The Complete URL Encoding Guide: RFC 3986 / encodeURIComponent / Percent-Encoding

#01

What Is URL Percent-Encoding? Core Rules of RFC 3986

URL percent-encoding was originally proposed by Tim Berners-Lee in 1994 for the URI specification, and was later standardized as RFC 3986 (Uniform Resource Identifier, Generic Syntax). It solves a very practical problem: URLs only allow "unreserved" ASCII characters to appear literally — everything else — Chinese characters, emoji, spaces, special symbols — must be "escaped".

A URL can be abstracted into the following components:

scheme:[//authority]path[?query][#fragment]
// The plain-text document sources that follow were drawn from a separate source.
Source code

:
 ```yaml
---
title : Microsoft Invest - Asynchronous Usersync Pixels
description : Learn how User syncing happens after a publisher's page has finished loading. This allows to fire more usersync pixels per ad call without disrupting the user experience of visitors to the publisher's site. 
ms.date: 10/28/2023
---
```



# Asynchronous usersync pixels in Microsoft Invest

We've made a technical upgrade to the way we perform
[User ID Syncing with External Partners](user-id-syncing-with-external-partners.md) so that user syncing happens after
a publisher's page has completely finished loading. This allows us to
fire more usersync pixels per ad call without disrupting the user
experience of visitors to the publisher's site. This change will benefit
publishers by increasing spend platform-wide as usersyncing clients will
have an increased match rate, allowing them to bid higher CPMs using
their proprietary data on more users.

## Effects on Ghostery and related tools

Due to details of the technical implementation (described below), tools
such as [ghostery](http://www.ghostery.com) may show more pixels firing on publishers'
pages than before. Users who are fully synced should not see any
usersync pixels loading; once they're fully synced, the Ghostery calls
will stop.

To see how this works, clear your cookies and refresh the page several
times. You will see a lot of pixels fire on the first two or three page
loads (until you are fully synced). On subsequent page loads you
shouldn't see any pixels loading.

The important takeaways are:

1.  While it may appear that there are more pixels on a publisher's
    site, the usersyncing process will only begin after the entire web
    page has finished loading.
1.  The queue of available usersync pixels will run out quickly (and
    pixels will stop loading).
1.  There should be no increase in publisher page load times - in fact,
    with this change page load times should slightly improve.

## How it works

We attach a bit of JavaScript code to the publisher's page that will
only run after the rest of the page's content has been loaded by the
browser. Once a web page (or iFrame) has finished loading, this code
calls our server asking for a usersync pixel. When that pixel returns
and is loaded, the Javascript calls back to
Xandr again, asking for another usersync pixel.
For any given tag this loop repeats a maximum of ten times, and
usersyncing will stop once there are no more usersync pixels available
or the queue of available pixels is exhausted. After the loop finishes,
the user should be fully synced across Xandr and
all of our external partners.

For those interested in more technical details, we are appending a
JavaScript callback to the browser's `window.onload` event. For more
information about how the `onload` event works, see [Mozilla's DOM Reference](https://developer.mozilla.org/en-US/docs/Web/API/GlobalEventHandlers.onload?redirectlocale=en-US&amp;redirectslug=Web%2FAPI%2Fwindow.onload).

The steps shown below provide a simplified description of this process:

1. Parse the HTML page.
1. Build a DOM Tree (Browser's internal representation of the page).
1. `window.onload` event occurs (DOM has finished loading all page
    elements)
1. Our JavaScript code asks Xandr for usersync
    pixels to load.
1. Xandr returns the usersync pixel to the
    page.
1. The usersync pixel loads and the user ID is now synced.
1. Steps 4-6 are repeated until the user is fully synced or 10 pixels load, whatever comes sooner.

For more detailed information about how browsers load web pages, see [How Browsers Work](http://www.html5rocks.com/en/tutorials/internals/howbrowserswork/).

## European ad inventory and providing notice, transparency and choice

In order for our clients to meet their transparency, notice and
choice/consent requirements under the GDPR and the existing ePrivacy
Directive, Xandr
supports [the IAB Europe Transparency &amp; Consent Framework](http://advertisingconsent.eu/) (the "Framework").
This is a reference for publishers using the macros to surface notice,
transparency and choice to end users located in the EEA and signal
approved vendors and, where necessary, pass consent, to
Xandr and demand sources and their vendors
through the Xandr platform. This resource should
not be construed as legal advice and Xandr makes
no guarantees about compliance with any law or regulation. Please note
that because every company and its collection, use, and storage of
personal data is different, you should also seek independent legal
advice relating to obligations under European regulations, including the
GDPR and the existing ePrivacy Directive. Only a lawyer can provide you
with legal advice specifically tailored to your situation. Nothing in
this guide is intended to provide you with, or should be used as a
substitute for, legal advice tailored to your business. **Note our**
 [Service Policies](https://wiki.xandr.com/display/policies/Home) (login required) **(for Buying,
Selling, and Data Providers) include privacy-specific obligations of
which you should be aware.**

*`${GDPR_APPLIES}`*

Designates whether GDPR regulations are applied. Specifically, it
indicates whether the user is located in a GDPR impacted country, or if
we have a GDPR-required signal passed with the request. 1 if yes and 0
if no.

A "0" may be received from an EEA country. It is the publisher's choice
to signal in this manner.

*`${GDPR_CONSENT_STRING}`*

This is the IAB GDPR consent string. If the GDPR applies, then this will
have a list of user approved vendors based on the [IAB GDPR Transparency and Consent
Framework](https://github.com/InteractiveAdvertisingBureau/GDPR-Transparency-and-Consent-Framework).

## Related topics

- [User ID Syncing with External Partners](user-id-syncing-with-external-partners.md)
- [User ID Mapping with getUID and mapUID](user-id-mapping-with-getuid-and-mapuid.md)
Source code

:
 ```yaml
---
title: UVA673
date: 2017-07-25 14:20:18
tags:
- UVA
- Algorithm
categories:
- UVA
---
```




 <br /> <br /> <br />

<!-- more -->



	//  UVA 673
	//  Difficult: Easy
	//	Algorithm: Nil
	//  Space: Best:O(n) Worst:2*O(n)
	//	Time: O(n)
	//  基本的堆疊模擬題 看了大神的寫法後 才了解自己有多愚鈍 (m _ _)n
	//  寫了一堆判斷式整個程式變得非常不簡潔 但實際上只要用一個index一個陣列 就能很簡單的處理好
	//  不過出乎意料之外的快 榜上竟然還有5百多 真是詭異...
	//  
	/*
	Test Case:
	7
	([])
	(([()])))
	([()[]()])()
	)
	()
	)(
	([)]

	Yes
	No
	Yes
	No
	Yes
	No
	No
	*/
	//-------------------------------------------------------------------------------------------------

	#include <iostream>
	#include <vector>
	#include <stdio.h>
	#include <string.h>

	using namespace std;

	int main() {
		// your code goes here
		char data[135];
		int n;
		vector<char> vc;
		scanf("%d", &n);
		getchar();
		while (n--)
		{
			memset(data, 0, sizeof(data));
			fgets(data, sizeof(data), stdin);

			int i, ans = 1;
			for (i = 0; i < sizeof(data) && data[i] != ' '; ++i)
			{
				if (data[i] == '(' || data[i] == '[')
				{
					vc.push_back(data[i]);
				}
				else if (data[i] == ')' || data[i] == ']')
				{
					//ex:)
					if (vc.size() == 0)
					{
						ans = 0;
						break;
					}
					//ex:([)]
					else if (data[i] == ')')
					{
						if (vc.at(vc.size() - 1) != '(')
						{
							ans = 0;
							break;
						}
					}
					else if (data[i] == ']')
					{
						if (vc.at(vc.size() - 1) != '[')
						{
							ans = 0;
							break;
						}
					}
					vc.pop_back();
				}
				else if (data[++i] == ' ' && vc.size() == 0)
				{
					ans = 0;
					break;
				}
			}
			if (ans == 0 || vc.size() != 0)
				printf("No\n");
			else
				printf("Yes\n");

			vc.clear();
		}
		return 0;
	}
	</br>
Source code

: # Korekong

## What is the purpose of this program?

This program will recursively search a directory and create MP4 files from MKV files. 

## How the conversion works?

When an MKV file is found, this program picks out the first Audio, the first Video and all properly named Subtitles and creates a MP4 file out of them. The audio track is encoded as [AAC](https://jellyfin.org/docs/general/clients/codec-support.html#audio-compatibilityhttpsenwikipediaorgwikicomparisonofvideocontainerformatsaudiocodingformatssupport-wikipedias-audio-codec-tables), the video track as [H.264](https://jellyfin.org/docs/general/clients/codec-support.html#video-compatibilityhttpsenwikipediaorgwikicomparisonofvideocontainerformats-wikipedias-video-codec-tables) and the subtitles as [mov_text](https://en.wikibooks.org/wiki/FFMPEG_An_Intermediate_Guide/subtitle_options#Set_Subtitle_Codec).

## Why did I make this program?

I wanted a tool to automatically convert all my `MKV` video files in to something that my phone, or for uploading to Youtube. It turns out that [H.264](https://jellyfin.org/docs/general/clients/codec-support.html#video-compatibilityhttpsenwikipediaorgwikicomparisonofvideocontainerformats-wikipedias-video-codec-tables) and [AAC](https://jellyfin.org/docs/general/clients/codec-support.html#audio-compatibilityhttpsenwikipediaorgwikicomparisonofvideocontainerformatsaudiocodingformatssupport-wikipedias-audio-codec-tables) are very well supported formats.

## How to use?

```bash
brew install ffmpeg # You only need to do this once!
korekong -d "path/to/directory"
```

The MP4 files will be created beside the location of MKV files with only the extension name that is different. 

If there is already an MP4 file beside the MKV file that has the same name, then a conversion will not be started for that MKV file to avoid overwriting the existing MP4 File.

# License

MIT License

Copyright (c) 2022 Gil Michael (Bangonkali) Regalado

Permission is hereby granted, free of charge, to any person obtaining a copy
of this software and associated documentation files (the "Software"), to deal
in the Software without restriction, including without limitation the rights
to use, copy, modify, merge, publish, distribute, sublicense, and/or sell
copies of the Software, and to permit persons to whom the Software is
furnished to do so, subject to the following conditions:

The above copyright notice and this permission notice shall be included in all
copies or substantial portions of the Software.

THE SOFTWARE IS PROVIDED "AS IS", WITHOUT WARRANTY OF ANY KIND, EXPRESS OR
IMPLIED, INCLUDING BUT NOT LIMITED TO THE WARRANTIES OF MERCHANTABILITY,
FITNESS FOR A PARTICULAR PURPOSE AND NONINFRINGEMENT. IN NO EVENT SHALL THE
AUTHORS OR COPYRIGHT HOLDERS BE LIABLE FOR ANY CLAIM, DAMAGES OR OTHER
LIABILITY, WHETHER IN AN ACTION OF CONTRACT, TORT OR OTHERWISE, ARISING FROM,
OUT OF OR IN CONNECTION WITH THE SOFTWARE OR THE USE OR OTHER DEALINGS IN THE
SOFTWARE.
Each component has its own allowed character set, and percent-encoding is the "universal interface" between them: any character can be written as %XX, where XX is the hexadecimal representation of that character's UTF-8 byte (or multiple %XX groups for multi-byte characters).

Examples:

A space " " is encoded as %20; for historical application/x-www-form-urlencoded forms, it may also appear as +.
The characters "土豆" in UTF-8 are 0xE5 0x9C 0x9F 0xE8 0xB1 0x86, hence they encode as %E5%9C%9F%E8%B1%86.
The reserved character & encodes as %26.

With our tool, you can paste any text, choose "Encode" or "Decode", and instantly see its percent-encoded form or original characters.

#02

Reserved vs Unreserved Characters: What Must Be Encoded

RFC 3986 divides characters into two categories. Understanding them helps you decide when to encode.
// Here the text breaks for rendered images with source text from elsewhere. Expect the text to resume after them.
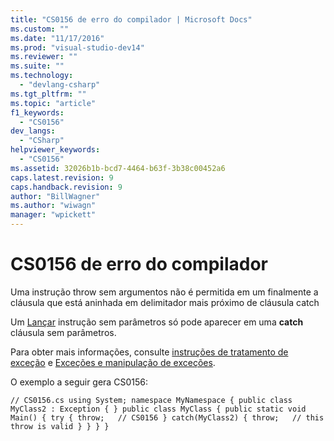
 ```yaml
---
title: "CS0156 de erro do compilador | Microsoft Docs"
ms.custom: ""
ms.date: "11/17/2016"
ms.prod: "visual-studio-dev14"
ms.reviewer: ""
ms.suite: ""
ms.technology: 
  - "devlang-csharp"
ms.tgt_pltfrm: ""
ms.topic: "article"
f1_keywords: 
  - "CS0156"
dev_langs: 
  - "CSharp"
helpviewer_keywords: 
  - "CS0156"
ms.assetid: 32026b1b-bcd7-4464-b63f-3b38c00452a6
caps.latest.revision: 9
caps.handback.revision: 9
author: "BillWagner"
ms.author: "wiwagn"
manager: "wpickett"
---
```

# CS0156 de erro do compilador
Uma instrução throw sem argumentos não é permitida em um finalmente a cláusula que está aninhada em delimitador mais próximo de cláusula catch  
  
 Um [Lançar](../../csharp/language-reference/keywords/throw.md) instrução sem parâmetros só pode aparecer em uma **catch** cláusula sem parâmetros.  
  
 Para obter mais informações, consulte [instruções de tratamento de exceção](../../csharp/language-reference/keywords/exception-handling-statements.md) e [Exceções e manipulação de exceções](../../csharp/programming-guide/exceptions/exceptions-and-exception-handling.md).  
  
 O exemplo a seguir gera CS0156:  
  
```  
// CS0156.cs using System; namespace MyNamespace { public class MyClass2 : Exception { } public class MyClass { public static void Main() { try { throw;   // CS0156 } catch(MyClass2) { throw;   // this throw is valid } } } }  
``` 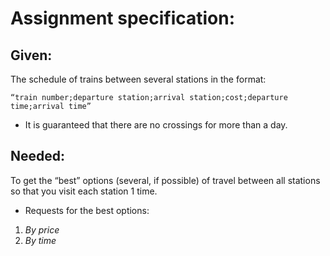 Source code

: # Assignment specification:
## Given:
The schedule of trains between several stations in the format:
```
“train number;departure station;arrival station;cost;departure time;arrival time”
```
* It is guaranteed that there are no crossings for more than a day.
## Needed:
To get the “best” options (several, if possible) of travel between all stations so that you visit each station 1 time.

* Requests for the best options:
1. _By price_
2. _By time_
1. Unreserved Characters — Never require encoding

A-Z a-z 0-9 - . _ ~

These can appear literally anywhere in a URL. Encoding them is legal but produces a fully equivalent result — no semantic difference.

2. Reserved Characters — Must be encoded when used as data

There are two sub-groups:

Generic Delimiters (separate URL layers): : / ? # [ ] @
Sub-Delimiters (separate internal parameter structure): ! $ & ' ( ) * + , ; =

When they serve as delimiters, they must remain literal; when they appear inside data values, they must be encoded. For example:

In ?a=1&b=2, & is a parameter separator and must stay literal.
In ?q=Tom%26Jerry, the user's "&" is part of the value and must be encoded as %26; otherwise the server would read it as an extra parameter.
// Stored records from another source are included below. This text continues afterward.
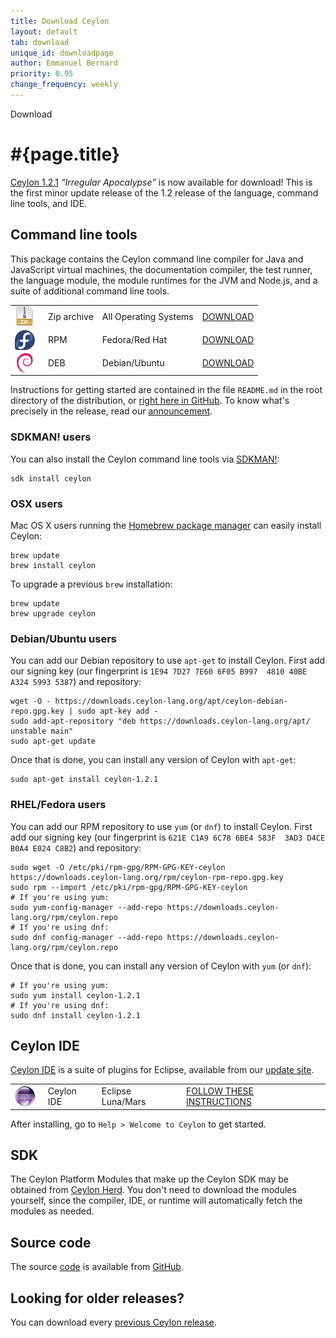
 ```yaml
---
title: Download Ceylon
layout: default
tab: download
unique_id: downloadpage
author: Emmanuel Bernard
priority: 0.95
change_frequency: weekly
---
```

<div id="banner"><div id="text">Download</div></div>

# #{page.title}

[Ceylon 1.2.1][1.2.1] _&ldquo;Irregular Apocalypse&rdquo;_ 
is now available for download! This is the first minor update release of
the 1.2 release of the language, command line tools, and IDE.

## Command line tools

This package contains the Ceylon command line compiler for 
Java and JavaScript virtual machines, the documentation 
compiler, the test runner, the language module, the module 
runtimes for the JVM and Node.js, and a suite of additional 
command line tools.

[1.2.1]: /blog/2016/02/11/ceylon-1-2-1/

<table>
    <tr>
        <td>
        <a href="/download/dist/1_2_1" 
           title='Download the Zip archive'
           onClick="javascript: _gaq.push(['_trackPageview', '/download/dist/1_2_1?utm_source=download&amp;utm_medium=web&amp;utm_content=dist&amp;utm_campaign=latestrelease']);">
           <img src="/images/download/package-zip.png" style="vertical-align: middle; float: right; margin-right: 0.5em"/>
        </a>
        </td>
        <td>Zip archive</td>
        <td>All Operating Systems</td>
        <td>
        <a href="/download/dist/1_2_1" 
           title='Download the Zip archive'
           class='bubble-button'
           onClick="javascript: _gaq.push(['_trackPageview', '/download/dist/1_2_1?utm_source=download&amp;utm_medium=web&amp;utm_content=dist&amp;utm_campaign=latestrelease']);">
           DOWNLOAD
        </a>
        </td>
    </tr>
    <tr>
        <td>
        <a href="/download/dist/1_2_1_rpm" 
           title='Download the RPM'
           onClick="javascript: _gaq.push(['_trackPageview', '/download/dist/1_2_1_rpm?utm_source=download&amp;utm_medium=web&amp;utm_content=dist&amp;utm_campaign=latestrelease']);">
           <img src="/images/download/package-fedora.png" style="vertical-align: middle; float: right; margin-right: 0.5em"/>
        </a>
        </td>
        <td>RPM</td>
        <td>Fedora/Red Hat</td>
        <td>
        <a href="/download/dist/1_2_1_rpm" 
           title='Download the RPM'
           class='bubble-button'
           onClick="javascript: _gaq.push(['_trackPageview', '/download/dist/1_2_1_rpm?utm_source=download&amp;utm_medium=web&amp;utm_content=dist&amp;utm_campaign=latestrelease']);">
           DOWNLOAD
        </a>
        </td>
    </tr>
    <tr>
        <td>
        <a href="/download/dist/1_2_1_deb" 
           title='Download the Debian package'
           onClick="javascript: _gaq.push(['_trackPageview', '/download/dist/1_2_1_deb?utm_source=download&amp;utm_medium=web&amp;utm_content=dist&amp;utm_campaign=latestrelease']);">
           <img src="/images/download/package-debian.png" style="vertical-align: middle; float: right; margin-right: 0.5em"/>
        </a>
        </td>
        <td>DEB</td>
        <td>Debian/Ubuntu</td>
        <td>
        <a href="/download/dist/1_2_1_deb" 
           title='Download the Debian package'
           class='bubble-button'
           onClick="javascript: _gaq.push(['_trackPageview', '/download/dist/1_2_1_deb?utm_source=download&amp;utm_medium=web&amp;utm_content=dist&amp;utm_campaign=latestrelease']);">
           DOWNLOAD
        </a>
        </td>
    </tr>
</table>

Instructions for getting started are contained in the file
`README.md` in the root directory of the distribution, or
[right here in GitHub][ceylon-dist readme]. To know what's 
precisely in the release, read our [announcement][1.2.1].

[ceylon-dist readme]: https://github.com/ceylon/ceylon-dist/blob/master/README.md 

### SDKMAN! users

You can also install the Ceylon command line tools via [SDKMAN!](http://sdkman.io/):

<!-- lang: none -->
    sdk install ceylon

### OSX users

Mac OS X users running the [Homebrew package manager](http://mxcl.github.com/homebrew/) 
can easily install Ceylon:

<!-- lang: bash -->
    brew update
    brew install ceylon

To upgrade a previous `brew` installation:

<!-- lang: bash -->
    brew update
    brew upgrade ceylon

### Debian/Ubuntu users

You can add our Debian repository to use `apt-get` to install Ceylon. First add our signing key (our fingerprint
is `1E94 7D27 7E60 6F05 B997  4810 40BE A324 5993 5387`) and repository:

<!-- lang: bash -->
    wget -O - https://downloads.ceylon-lang.org/apt/ceylon-debian-repo.gpg.key | sudo apt-key add -
    sudo add-apt-repository "deb https://downloads.ceylon-lang.org/apt/ unstable main"
    sudo apt-get update

Once that is done, you can install any version of Ceylon with `apt-get`:

<!-- lang: bash -->
    sudo apt-get install ceylon-1.2.1

### RHEL/Fedora users

You can add our RPM repository to use `yum` (or `dnf`) to install Ceylon. First add our signing key (our fingerprint
is `621E C1A9 6C78 6BE4 583F  3AD3 D4CE B0A4 E024 C8B2`) and repository:

<!-- lang: bash -->
    sudo wget -O /etc/pki/rpm-gpg/RPM-GPG-KEY-ceylon https://downloads.ceylon-lang.org/rpm/ceylon-rpm-repo.gpg.key
    sudo rpm --import /etc/pki/rpm-gpg/RPM-GPG-KEY-ceylon
    # If you're using yum:
    sudo yum-config-manager --add-repo https://downloads.ceylon-lang.org/rpm/ceylon.repo
    # If you're using dnf:
    sudo dnf config-manager --add-repo https://downloads.ceylon-lang.org/rpm/ceylon.repo

Once that is done, you can install any version of Ceylon with `yum` (or `dnf`):

<!-- lang: bash -->
    # If you're using yum:
    sudo yum install ceylon-1.2.1
    # If you're using dnf:
    sudo dnf install ceylon-1.2.1

## Ceylon IDE

[Ceylon IDE][ide] is a suite of plugins for Eclipse, available 
from our [update site][update site].

[ide]: /documentation/current/ide
[update site]: /documentation/current/ide/install?utm_source=download&utm_medium=web&utm_content=ide-install&utm_campaign=IDE_latestrelease

<table>
    <tr>
        <td>
        <a href="/documentation/current/ide/install" 
           title='Install the IDE'
           onClick="javascript: _gaq.push(['_trackPageview', '/documentation/current/ide/install?utm_source=download&amp;utm_medium=web&amp;utm_content=dist&amp;utm_campaign=latestrelease']);">
           <img src="/images/download/eclipse-ide.png" style="vertical-align: middle; float: right; margin-right: 0.5em"/>
        </a>
        </td>
        <td>Ceylon IDE</td>
        <td>Eclipse Luna/Mars</td>
        <td>
        <a href="/documentation/current/ide/install" 
           title='Install the IDE'
           class='bubble-button'
           onClick="javascript: _gaq.push(['_trackPageview', '/documentation/current/ide/install?utm_source=download&amp;utm_medium=web&amp;utm_content=dist&amp;utm_campaign=latestrelease']);">
           FOLLOW THESE INSTRUCTIONS
        </a>
        </td>
    </tr>
</table>

<!--
<table>
    <tr>
        <td>
        <a href='http://marketplace.eclipse.org/marketplace-client-intro?mpc_install=185799' 
          title='Drag and drop into a running Eclipse Luna workspace to install Ceylon IDE'>
          <img src='http://marketplace.eclipse.org/misc/installbutton.png' style="vertical-align: middle; float: right; margin-right: 0.5em"/>
        </a>
        </td>
        <td>Ceylon IDE</td>
        <td>Eclipse Luna</td>
        <td>
        <a href='http://marketplace.eclipse.org/marketplace-client-intro?mpc_install=185799' 
           title='Drag and drop into a running Eclipse Indigo workspace to install Ceylon IDE' 
           style='font-weight:bold;text-decoration:none'> 
          drag and drop into a running Eclipse workspace
        </a>
        </td>
    </tr>
</table>
-->

After installing, go to `Help > Welcome to Ceylon` to get started.

## SDK

The Ceylon Platform Modules that make up the Ceylon SDK may be 
obtained from [Ceylon Herd](https://herd.ceylon-lang.org). 
You don't need to download the modules yourself, since the
compiler, IDE, or runtime will automatically fetch the modules 
as needed.

## Source code

The source [code](/code) is available from [GitHub](http://ceylon.github.com).

## Looking for older releases?

You can download every [previous Ceylon release](/download-archive).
Rule of thumb: when building URL parameter values, always use encodeURIComponent and let the browser / server decide what to decode.

#03

encodeURI vs encodeURIComponent — The Right Choice

Browsers expose two encoding functions, and they are not interchangeable. Here is the comparison:

1. encodeURI

Purpose: encode a complete URL. It preserves all "semantically meaningful" characters, including: : / ? # [ ] @ ! $ & ' ( ) * + , ; = - . _ ~.

Typical scenario: you have a URL containing non-ASCII characters or emoji, and you want to turn it into pure ASCII that browsers can open. E.g. turning https://示例.com/搜索土豆 into https://%E7%A4%BA%E4%BE%8B.com/%E6%90%9C%E7%B4%A2%20%E5%9C%9F%E8%B1%86.

2. encodeURIComponent

Purpose: encode a single parameter value or path segment. It encodes every reserved character, leaving only the unreserved subset (letters, digits, - . _ ~ ! ~ * ' ( )).

Typical scenario: when building ?keyword=user-input, redirect_uri=target-address, etc. — always encode the "value" with encodeURIComponent.

Counterparts on the server side:

Node.js: decodeURIComponent(...) or querystring.unescape;
Python: urllib.parse.unquote / unquote_plus;
Java: URLDecoder.decode(value, StandardCharsets.UTF_8);
PHP: urldecode / rawurldecode.

Note: most server-side frameworks perform one urldecode pass automatically on query strings. Do NOT decode manually on the client side again — otherwise "double-decoding" attacks become possible: %2526 → %26 → &, allowing attackers to potentially bypass WAF rules.

#04

Common Encoding Pitfalls & Debugging Techniques

The following mistakes are the most common in production. When you face "links that won't open, lost parameters, garbled characters", check this list first.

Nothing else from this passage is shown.